L’heure du verdict. Cinq ans après l’excellent The Slow Rush, certifiant une discographie sans fautes, Kevin Parker nous prend par surprise avec un Deadbeat à la sortie rapide, annonciateur d’une nouvelle prise de risque sonore. Celle de trop ?
À peine un mois et demi séparent ces lignes écrites à cet instant de l’annonce officialisée d’un nouvel album de Tame Impala. Cinq après après le dernier grand projet enchanteur de l’Australien, The Slow Rush. Cinq années. C’est long, mais c’est ce que la désormais proéminente fanbase de Kevin Parker est prête à attendre sagement, connaissant la minutie et l’implication du sorcier pour son art. Mais est-ce vraiment toujours le cas ? Celui qui d’antan admettait pouvoir passer des heures dans son studio à tweaker un son de batterie, confie désormais un certain lâcher prise dans son approche à la musique.

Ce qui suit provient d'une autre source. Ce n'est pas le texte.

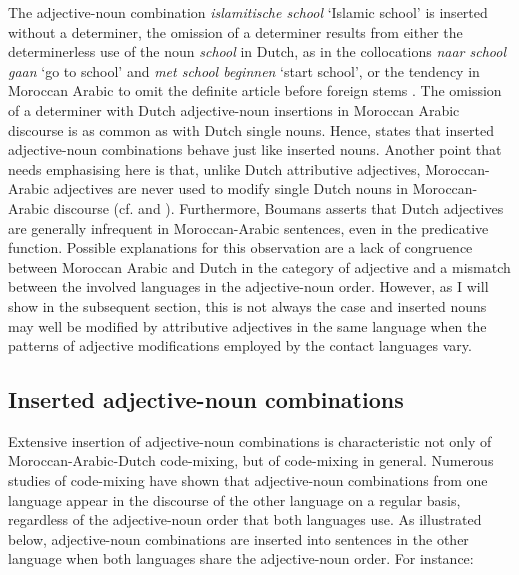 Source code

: \noindent The adjective-noun combination \textit{islamitische school} `Islamic school' is inserted without a determiner, the omission of a determiner results from either the determinerless use of the noun \textit{school} in Dutch, as in the collocations \textit{naar school gaan} `go to school' and \textit{met school beginnen} `start school', or the tendency in Moroccan Arabic to omit the definite article before foreign stems \citep[cf.][187]{boumans-syntax-1998}. The omission of a determiner with Dutch adjective-noun insertions in Moroccan Arabic discourse is as common as with Dutch single nouns. Hence, \citet[205]{boumans-syntax-1998} states that inserted adjective-noun combinations behave just like inserted nouns. Another point that needs emphasising here is that, unlike Dutch attributive adjectives, Moroccan-Arabic adjectives are never used to modify single Dutch nouns in Moroccan-Arabic discourse (cf.  and \citealt[][201]{boumans-syntax-1998}). Furthermore, Boumans asserts that Dutch adjectives are generally infrequent in Moroccan-Arabic sentences, even in the predicative function. Possible explanations for this observation are a lack of congruence between Moroccan Arabic and Dutch in the category of adjective and a mismatch between the involved languages in the adjective-noun order. However, as I will show in the subsequent section, this is not always the case and inserted nouns may well be modified by attributive adjectives in the same language when the patterns of adjective modifications employed by the contact languages vary.

\subsection{Inserted adjective-noun combinations}
Extensive insertion of adjective-noun combinations is characteristic not only of Moroccan-Arabic-Dutch code-mixing, but of code-mixing in general. Numerous studies of code-mixing have shown that adjective-noun combinations from one language appear in the discourse of the other language on a regular basis, regardless of the adjective-noun order that both languages use. As illustrated below, adjective-noun combinations are inserted into sentences in the other language when both languages share the adjective-noun order. For instance:

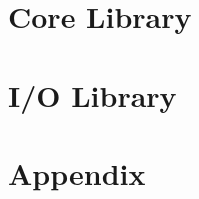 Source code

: \documentclass[%
  a4paper,%
  oneside,%
  12pt,%
]{article}
\begin{document}
\part{Core Library}
















\part{I/O Library}




\part{Appendix}





\end{document}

Deadbeat, cinquième album d’une discographie remarquable, amorce à nouveau un changement majeur dans l’identité sonore de Tame Impala. Le rock psychédélique des débuts a progressivement, non sans remous, laissé place à une pop psychédélique reluisante, avant de lentement s’ouvrir à des grooves et de nouvelles influences upbeat. C’est donc plutôt naturellement, là où les choses se sont arrêtées en 2020, que Parker nous retrouve derrière des platines pour dévoiler lors d’un DJ set à Barcelone le virage électronique qui nous attend (End of Summer). Une boîte à rythme, des errements vocaux, un étirement qui perdure, et rien d’autre. La soupe à la grimace.
End of Summer, titre de clôture de Deadbeat, n’est pas représentatif du disque, puisqu’il contraste totalement avec les bien plus conventionnels et très réussis Loser et Dracula, mais il amorce les velléités de longues dates de l’Australien : dévoiler au grand jour son amour pour la house et la techno. Ok, pourquoi pas, mais pour en faire quoi ? C’est là où la bât blesse. Si chaque fan de Tame Impala restant est désormais bien vacciné à l’idée de changement, Parker ayant su depuis un moment maintenant avancer avec brio sur une ligne de crête entre indie et pop mainstream, c’est pour en contre-partie toujours obtenir gain de cause : la promesse d’un contre-pied déboussolant mais enrichissant. Des couches instrumentales soyeuses, des lignes mélodiques qui mettent à genoux, des synthés aventureux à profusion. Tout ce qui fait la singularité de Tame Impala, en somme.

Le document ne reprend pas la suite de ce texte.